Monthly Archives: July 2009

Race and Criminal Injustice

Is there credible, scientific evidence to support the existence of “race” among humans?  No.  Does that mean “race” does not matter in our society?

“Race” matters in our society – despite its lack of biological basis in fact – because it is a human, social construct that influences how people perceive and treat each other.  It seems that in the United States we wish that we were beyond race; but the superstition lingers and affects us all.  How does it affect our human efforts at justice in the criminal courts?

Our sense of identity – who we believe ourselves to be, what and who we identify with – has a significant influence over how we perceive events, and other people.  Race, gender, and other socially defined demographic variables are among the ideas that influence our sense of identity, and our perception.

In the United States, our consensus seems to be that judging others based upon “race” is wrong.  People resist recognizing (perceiving) that they themselves could or would do something wrong.  As a result, we as a people tend to believe that attitudes about race do affect other people, but not us as individuals.  Ironically, this kind of projection of an unfavorable characteristic which we deny in ourselves and project onto “the other” is a the key aspect of racial stereotyping.  However we define ourselves and the groups with which we identify as members; we tend to think simplistically – “we” are good; “they” are bad.

Another problem here is fear of the unknown.  We feel that we know ourselves, and the cultural milieu from which we come.  “The other,” the outsider – who comes from a different culture, a different experience – we may lack understanding.  We may think that “they” are unknown to us.  They therefore may seem unpredictable to us, which can lead us to fear them.

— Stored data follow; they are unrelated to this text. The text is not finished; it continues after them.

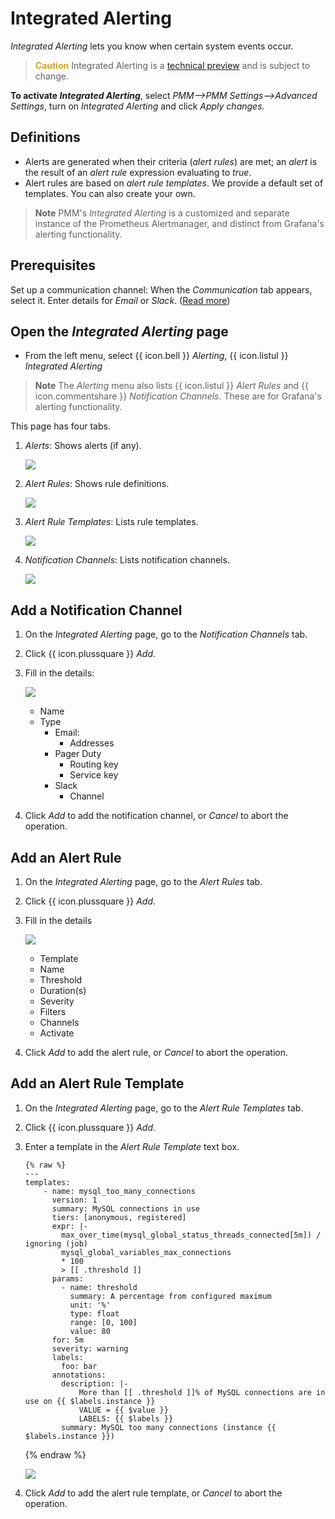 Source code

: # Integrated Alerting

*Integrated Alerting* lets you know when certain system events occur.

> <b style="color:goldenrod">Caution</b> Integrated Alerting is a [technical preview](../../details/glossary.md#technical-preview) and is subject to change.

**To activate *Integrated Alerting***, select *PMM-->PMM Settings-->Advanced Settings*, turn on *Integrated Alerting* and click *Apply changes*.

## Definitions

- Alerts are generated when their criteria (*alert rules*) are met; an *alert* is the result of an *alert rule* expression evaluating to *true*.
- Alert rules are based on *alert rule templates*. We provide a default set of templates. You can also create your own.

> **Note** PMM's *Integrated Alerting* is a customized and separate instance of the Prometheus Alertmanager, and distinct from Grafana's alerting functionality.

## Prerequisites

Set up a communication channel: When the *Communication* tab appears, select it. Enter details for *Email* or *Slack*. ([Read more](../how-to/configure.md#advanced-settings))

## Open the *Integrated Alerting* page

- From the left menu, select {{ icon.bell }} *Alerting*, {{ icon.listul }} *Integrated Alerting*

> **Note** The *Alerting* menu also lists {{ icon.listul }} *Alert Rules* and {{ icon.commentshare }} *Notification Channels*. These are for Grafana's alerting functionality.

This page has four tabs.

1. *Alerts*: Shows alerts (if any).

    ![](../_images/PMM_Integrated_Alerting_Alerts.jpg)

2. *Alert Rules*: Shows rule definitions.

    ![](../_images/PMM_Integrated_Alerting_Alert_Rules.jpg)

3. *Alert Rule Templates*: Lists rule templates.

    ![](../_images/PMM_Integrated_Alerting_Alert_Rule_Templates.jpg)

4. *Notification Channels*: Lists notification channels.

    ![](../_images/PMM_Integrated_Alerting_Notification_Channels.jpg)


## Add a Notification Channel

1. On the *Integrated Alerting* page, go to the *Notification Channels* tab.

2. Click {{ icon.plussquare }} *Add*.

3. Fill in the details:

    ![](../_images/PMM_Integrated_Alerting_Notification_Channels_Add_Form.jpg)

    - Name
    - Type
        - Email:
            - Addresses
        - Pager Duty
            - Routing key
            - Service key
        - Slack
            - Channel

4. Click *Add* to add the notification channel, or *Cancel* to abort the operation.

## Add an Alert Rule

1. On the *Integrated Alerting* page, go to the *Alert Rules* tab.

2. Click {{ icon.plussquare }} *Add*.

3. Fill in the details

    ![](../_images/PMM_Integrated_Alerting_Alert_Rules_Add_Form.jpg)

    - Template
    - Name
    - Threshold
    - Duration(s)
    - Severity
    - Filters
    - Channels
    - Activate

4. Click *Add* to add the alert rule, or *Cancel* to abort the operation.

## Add an Alert Rule Template

1. On the *Integrated Alerting* page, go to the *Alert Rule Templates* tab.

2. Click {{ icon.plussquare }} *Add*.

3. Enter a template in the *Alert Rule Template* text box.

    <!-- Markdown source code block in raw/endraw prevents MkDocs macros interpretation -->

    ```
    {% raw %}
    ---
    templates:
        - name: mysql_too_many_connections
          version: 1
          summary: MySQL connections in use
          tiers: [anonymous, registered]
          expr: |-
            max_over_time(mysql_global_status_threads_connected[5m]) / ignoring (job)
            mysql_global_variables_max_connections
            * 100
            > [[ .threshold ]]
          params:
            - name: threshold
              summary: A percentage from configured maximum
              unit: '%'
              type: float
              range: [0, 100]
              value: 80
          for: 5m
          severity: warning
          labels:
            foo: bar
          annotations:
            description: |-
                More than [[ .threshold ]]% of MySQL connections are in use on {{ $labels.instance }}
                VALUE = {{ $value }}
                LABELS: {{ $labels }}
            summary: MySQL too many connections (instance {{ $labels.instance }})
    ```
    {% endraw %}

    ![](../_images/PMM_Integrated_Alerting_Alert_Rule_Templates_Add_Form.jpg)

4. Click *Add* to add the alert rule template, or *Cancel* to abort the operation.

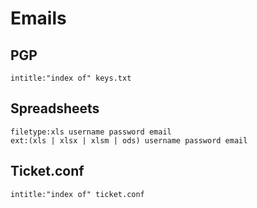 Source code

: # Emails

## PGP

```
intitle:"index of" keys.txt
```

## Spreadsheets

```
filetype:xls username password email
ext:(xls | xlsx | xlsm | ods) username password email
```

## Ticket.conf

```
intitle:"index of" ticket.conf
``` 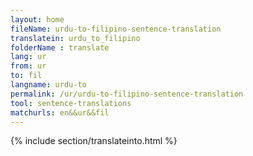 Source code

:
 ```yaml
---
layout: home
fileName: urdu-to-filipino-sentence-translation
translatein: urdu_to_filipino
folderName : translate
lang: ur
from: ur
to: fil
langname: urdu-to
permalink: /ur/urdu-to-filipino-sentence-translation
tool: sentence-translations
matchurls: en&&ur&&fil
---
```

{% include section/translateinto.html %}
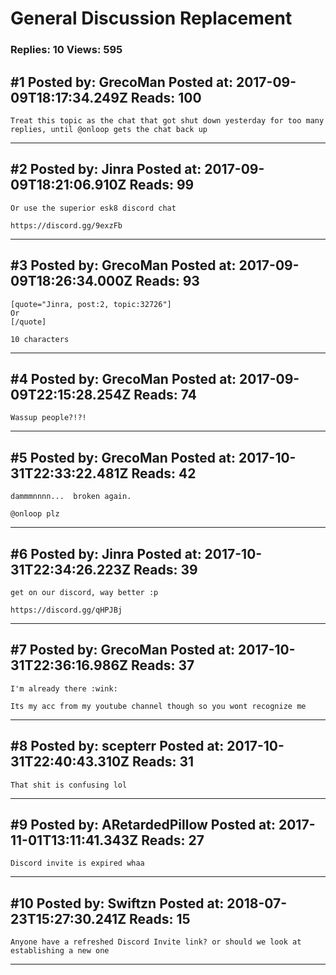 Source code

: # General Discussion Replacement

### Replies: 10 Views: 595

## \#1 Posted by: GrecoMan Posted at: 2017-09-09T18:17:34.249Z Reads: 100

```
Treat this topic as the chat that got shut down yesterday for too many replies, until @onloop gets the chat back up
```

---
## \#2 Posted by: Jinra Posted at: 2017-09-09T18:21:06.910Z Reads: 99

```
Or use the superior esk8 discord chat

https://discord.gg/9exzFb
```

---
## \#3 Posted by: GrecoMan Posted at: 2017-09-09T18:26:34.000Z Reads: 93

```
[quote="Jinra, post:2, topic:32726"]
Or
[/quote]

10 characters
```

---
## \#4 Posted by: GrecoMan Posted at: 2017-09-09T22:15:28.254Z Reads: 74

```
Wassup people?!?!
```

---
## \#5 Posted by: GrecoMan Posted at: 2017-10-31T22:33:22.481Z Reads: 42

```
dammmnnnn...  broken again.

@onloop plz
```

---
## \#6 Posted by: Jinra Posted at: 2017-10-31T22:34:26.223Z Reads: 39

```
get on our discord, way better :p

https://discord.gg/qHPJBj
```

---
## \#7 Posted by: GrecoMan Posted at: 2017-10-31T22:36:16.986Z Reads: 37

```
I'm already there :wink:

Its my acc from my youtube channel though so you wont recognize me
```

---
## \#8 Posted by: scepterr Posted at: 2017-10-31T22:40:43.310Z Reads: 31

```
That shit is confusing lol
```

---
## \#9 Posted by: ARetardedPillow Posted at: 2017-11-01T13:11:41.343Z Reads: 27

```
Discord invite is expired whaa
```

---
## \#10 Posted by: Swiftzn Posted at: 2018-07-23T15:27:30.241Z Reads: 15

```
Anyone have a refreshed Discord Invite link? or should we look at establishing a new one
```

---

The there is the problem social psychologists have called “the self-fulfilling prophecy phenomenon” – captured well in the aphorism “what a fool believes, he sees.”  If a person believes a theory about a member of a perceived “other” group, scientists have learned that the person will ignore all facts inconsistent with the theory and only perceive the facts consistent with the theory – even if 99% of the facts contradict the theory, and only 1% of the facts support it.  Because of this phenomenon, people generally will deem the theory proven true, even though 99% of the evidence disproved it!  If the theory is about people of a perceived “race,” then the result is a racial stereotype.  People who believe racial stereotype theories defend them based upon the argument that they are true, or partly true (because they believe them to be true).  But examined against all of the facts, they are not.

police light bar

police light bar

One common racial stereotype involves the theory that minority-race people are more often committing crimes than majority-race people, and that is why there is a greater percentage of the minority race community being arrested, charged with crimes, convicted, and sentenced to prison; as compared to the majority-race community.

Of course – numerous studies have been done, by the American Bar Association and others, proving otherwise.  We know that African-Americans use illegal drugs at the same per capita rate as does the general population in the United States.  Yet, people socially defined as African-American are arrested, criminally charged, convicted, and incarcerated at a vastly higher rate than non-African-Americans.

“The National Institute of Drug Abuse estimated that while 12 percent of drug users are black, they make up nearly 50 percent of all drug possession arrests in the U.S. (The Black and White of Justice, Freedom Magazine, Volume 128).”

from article: the Truth About Black Crime, R. Jeneen Jones, Jan 16, 2000.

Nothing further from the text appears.